Elle sortit en hâte.

Il y avait une fente à la cloison, j’y mis l’œil et je vis un « innocent »[2] assis sur un banc et me tournant le dos. Je ne voyais qu’une tête énorme, grosse comme un chaudron à bière, des cheveux hérissés, un large dos voûté, couvert de haillons rapiécés et ruisselant d’eau. À genoux en face de lui, sur l’aire de terre battue, était une femme d’apparence maladive, portant une casaque mouillée, et sur la tête un mouchoir foncé qui lui retombait sur les yeux. Elle faisait tous ses efforts pour ôter les bottes de l’innocent ; mais ses doigts glissaient sur le cuir détrempé et couvert de boue.
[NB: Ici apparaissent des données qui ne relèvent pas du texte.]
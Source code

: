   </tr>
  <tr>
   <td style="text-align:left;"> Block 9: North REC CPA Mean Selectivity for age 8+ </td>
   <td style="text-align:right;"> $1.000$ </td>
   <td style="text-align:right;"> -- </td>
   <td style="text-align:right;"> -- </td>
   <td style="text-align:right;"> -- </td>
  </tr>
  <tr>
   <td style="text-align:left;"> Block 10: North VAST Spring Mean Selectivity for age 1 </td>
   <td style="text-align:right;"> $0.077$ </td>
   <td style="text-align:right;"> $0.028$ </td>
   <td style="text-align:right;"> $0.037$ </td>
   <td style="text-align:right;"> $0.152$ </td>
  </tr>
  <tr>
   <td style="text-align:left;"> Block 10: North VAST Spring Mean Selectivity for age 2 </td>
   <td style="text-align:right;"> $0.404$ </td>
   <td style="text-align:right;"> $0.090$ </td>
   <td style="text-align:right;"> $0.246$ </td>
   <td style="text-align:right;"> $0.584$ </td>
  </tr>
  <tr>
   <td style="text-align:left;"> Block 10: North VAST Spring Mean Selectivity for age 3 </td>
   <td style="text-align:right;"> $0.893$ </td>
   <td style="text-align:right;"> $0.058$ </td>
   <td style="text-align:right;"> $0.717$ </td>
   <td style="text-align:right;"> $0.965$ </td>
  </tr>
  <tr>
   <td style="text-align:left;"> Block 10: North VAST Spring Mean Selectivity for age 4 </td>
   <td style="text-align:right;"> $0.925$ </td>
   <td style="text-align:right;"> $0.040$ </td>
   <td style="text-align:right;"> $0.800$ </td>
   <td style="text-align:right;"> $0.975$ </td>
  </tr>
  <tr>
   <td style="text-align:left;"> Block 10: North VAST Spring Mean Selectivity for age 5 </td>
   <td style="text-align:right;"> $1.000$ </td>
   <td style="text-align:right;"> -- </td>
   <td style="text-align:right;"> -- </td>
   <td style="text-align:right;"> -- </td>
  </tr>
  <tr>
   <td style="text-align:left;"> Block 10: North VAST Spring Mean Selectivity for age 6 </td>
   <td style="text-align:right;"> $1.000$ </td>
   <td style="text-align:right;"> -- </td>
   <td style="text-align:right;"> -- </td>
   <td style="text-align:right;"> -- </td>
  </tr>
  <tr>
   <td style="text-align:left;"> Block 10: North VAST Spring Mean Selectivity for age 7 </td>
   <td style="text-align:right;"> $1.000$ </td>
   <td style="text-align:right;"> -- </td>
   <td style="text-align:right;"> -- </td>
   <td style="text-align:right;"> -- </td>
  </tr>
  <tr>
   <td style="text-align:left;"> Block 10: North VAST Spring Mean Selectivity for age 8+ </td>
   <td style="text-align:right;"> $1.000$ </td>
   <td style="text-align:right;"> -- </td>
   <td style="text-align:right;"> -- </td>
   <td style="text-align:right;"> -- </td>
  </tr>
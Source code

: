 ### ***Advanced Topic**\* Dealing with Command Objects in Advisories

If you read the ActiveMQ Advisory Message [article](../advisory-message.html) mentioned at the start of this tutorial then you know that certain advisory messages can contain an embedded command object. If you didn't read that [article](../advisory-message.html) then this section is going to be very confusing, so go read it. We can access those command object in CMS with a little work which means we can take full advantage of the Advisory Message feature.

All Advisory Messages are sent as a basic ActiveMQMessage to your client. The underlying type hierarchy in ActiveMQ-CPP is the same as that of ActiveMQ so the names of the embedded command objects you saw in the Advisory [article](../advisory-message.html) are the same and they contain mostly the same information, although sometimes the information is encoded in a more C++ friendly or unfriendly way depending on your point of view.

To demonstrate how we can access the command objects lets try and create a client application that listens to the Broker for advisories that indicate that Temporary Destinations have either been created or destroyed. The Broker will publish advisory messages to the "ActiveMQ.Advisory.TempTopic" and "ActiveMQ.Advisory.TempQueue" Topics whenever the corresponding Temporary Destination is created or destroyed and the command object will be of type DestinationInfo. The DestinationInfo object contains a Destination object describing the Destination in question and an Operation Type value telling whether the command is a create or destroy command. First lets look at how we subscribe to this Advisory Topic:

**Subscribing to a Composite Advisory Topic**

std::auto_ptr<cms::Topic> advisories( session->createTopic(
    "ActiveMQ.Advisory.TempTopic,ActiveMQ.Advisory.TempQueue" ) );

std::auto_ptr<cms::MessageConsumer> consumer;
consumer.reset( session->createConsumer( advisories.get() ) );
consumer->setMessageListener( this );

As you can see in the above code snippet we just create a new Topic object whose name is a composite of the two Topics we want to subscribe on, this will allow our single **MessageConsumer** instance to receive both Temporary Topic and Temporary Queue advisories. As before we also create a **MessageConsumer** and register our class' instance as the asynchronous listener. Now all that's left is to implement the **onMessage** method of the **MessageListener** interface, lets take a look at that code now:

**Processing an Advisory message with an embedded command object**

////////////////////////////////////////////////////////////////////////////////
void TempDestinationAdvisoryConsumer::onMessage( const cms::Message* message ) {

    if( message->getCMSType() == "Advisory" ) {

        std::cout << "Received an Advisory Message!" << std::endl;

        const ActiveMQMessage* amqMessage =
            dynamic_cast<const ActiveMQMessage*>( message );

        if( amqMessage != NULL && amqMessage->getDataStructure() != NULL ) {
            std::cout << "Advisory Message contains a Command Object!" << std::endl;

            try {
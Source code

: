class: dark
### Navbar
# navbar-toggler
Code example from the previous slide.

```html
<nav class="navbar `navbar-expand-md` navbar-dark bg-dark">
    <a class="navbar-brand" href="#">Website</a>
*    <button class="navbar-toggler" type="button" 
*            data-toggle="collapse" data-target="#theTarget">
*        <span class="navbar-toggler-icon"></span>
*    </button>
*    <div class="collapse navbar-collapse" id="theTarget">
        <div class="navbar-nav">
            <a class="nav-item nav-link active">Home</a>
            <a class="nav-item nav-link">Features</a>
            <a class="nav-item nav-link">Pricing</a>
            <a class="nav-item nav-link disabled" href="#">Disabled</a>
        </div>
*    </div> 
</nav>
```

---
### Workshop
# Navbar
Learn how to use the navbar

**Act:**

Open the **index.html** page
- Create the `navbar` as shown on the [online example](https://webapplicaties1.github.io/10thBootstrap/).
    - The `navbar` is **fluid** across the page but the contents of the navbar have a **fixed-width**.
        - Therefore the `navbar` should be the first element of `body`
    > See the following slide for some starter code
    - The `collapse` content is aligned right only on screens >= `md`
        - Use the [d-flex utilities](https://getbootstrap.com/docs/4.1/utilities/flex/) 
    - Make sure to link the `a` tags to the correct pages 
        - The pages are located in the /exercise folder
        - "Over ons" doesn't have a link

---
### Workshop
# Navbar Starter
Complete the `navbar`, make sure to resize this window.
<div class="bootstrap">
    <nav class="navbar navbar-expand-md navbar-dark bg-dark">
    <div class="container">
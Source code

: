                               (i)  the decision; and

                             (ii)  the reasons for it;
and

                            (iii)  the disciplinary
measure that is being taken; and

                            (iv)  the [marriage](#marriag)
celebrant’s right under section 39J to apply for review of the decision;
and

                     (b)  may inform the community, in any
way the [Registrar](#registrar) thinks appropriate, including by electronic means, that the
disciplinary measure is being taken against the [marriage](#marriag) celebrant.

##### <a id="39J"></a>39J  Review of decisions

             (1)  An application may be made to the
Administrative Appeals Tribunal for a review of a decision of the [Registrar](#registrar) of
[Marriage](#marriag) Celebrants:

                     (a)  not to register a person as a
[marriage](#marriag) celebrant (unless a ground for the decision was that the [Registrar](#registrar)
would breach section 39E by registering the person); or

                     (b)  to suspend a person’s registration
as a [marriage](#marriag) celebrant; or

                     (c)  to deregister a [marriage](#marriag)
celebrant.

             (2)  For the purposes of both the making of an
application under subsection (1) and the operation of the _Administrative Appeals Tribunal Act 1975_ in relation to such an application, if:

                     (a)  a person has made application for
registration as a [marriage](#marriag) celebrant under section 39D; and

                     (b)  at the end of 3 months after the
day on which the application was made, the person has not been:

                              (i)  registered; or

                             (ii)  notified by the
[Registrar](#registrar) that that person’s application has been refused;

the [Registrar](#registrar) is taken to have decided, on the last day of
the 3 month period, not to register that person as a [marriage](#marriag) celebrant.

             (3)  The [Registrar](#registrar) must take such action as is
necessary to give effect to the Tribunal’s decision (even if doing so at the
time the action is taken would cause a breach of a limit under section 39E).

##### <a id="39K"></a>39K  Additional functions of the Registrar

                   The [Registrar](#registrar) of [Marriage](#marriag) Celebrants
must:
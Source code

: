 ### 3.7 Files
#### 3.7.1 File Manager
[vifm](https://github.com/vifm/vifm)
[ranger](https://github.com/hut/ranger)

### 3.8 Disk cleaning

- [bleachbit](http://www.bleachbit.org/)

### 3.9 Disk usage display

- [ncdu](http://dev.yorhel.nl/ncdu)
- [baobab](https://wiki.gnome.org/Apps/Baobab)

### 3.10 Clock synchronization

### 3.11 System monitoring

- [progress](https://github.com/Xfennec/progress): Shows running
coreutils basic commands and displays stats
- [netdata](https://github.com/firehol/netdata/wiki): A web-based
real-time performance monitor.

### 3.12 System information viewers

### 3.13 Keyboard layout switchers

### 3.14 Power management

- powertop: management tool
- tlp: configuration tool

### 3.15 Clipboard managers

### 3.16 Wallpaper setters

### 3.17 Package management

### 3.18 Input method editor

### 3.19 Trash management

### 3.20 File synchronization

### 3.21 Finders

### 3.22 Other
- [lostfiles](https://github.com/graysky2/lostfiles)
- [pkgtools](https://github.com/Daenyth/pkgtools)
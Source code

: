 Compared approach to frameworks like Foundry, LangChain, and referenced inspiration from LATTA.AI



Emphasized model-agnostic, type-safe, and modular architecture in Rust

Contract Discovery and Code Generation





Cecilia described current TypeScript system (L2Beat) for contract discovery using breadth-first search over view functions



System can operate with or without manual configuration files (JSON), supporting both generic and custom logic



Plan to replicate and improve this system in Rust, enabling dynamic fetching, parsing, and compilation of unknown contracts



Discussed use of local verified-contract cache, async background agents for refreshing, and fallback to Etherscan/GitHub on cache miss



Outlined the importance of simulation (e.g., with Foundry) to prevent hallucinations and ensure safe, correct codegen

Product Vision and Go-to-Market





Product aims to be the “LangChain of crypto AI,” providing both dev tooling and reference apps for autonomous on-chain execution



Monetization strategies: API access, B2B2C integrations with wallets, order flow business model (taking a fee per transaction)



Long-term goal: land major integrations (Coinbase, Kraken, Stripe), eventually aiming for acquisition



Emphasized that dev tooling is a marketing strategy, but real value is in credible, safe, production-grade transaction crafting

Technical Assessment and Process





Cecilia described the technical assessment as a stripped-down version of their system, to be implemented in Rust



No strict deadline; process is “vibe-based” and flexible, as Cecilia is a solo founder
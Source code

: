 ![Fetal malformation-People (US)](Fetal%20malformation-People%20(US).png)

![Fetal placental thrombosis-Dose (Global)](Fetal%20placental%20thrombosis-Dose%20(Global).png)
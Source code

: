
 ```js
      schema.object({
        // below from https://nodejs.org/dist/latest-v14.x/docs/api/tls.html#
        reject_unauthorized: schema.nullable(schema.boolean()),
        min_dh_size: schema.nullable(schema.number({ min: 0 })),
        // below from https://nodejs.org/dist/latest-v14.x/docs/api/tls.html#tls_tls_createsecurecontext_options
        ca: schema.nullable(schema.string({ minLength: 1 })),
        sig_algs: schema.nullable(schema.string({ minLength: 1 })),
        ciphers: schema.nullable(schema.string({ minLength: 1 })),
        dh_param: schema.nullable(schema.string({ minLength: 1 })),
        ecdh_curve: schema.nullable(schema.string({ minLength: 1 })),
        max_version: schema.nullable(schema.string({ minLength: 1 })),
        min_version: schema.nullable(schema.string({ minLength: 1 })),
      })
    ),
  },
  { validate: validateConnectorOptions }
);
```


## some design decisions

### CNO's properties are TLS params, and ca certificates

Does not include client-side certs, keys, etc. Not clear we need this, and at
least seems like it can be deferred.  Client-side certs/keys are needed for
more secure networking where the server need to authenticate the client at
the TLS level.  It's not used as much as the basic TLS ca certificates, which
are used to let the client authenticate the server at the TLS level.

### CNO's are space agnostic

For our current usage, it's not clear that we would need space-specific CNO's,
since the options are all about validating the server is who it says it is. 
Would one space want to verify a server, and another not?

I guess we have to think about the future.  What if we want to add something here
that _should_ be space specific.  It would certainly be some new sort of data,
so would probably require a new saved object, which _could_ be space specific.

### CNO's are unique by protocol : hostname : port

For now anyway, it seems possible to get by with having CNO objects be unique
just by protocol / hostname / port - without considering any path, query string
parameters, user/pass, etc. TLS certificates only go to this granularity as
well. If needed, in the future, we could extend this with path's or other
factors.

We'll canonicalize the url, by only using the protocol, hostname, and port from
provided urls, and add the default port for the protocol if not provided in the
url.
La maîtresse de la maison, les mains croisées sur sa poitrine, contemplait avec béatitude le saint homme, qui continuait à grommeler des phrases inintelligibles.

  1. Coutume superstitieuse des Slaves. Après son rire involontaire, le fou crache, comme indigné contre lui-même pour avoir cédé à une instigation du diable.
  2. Yourodivyi, un fou par dévotion, qui mène une vie errante en s’imposant de rudes pénitences. Le peuple accorde un respect religieux à ces êtres que Dieu a touchés, et qui méprisent tous les biens terrestres.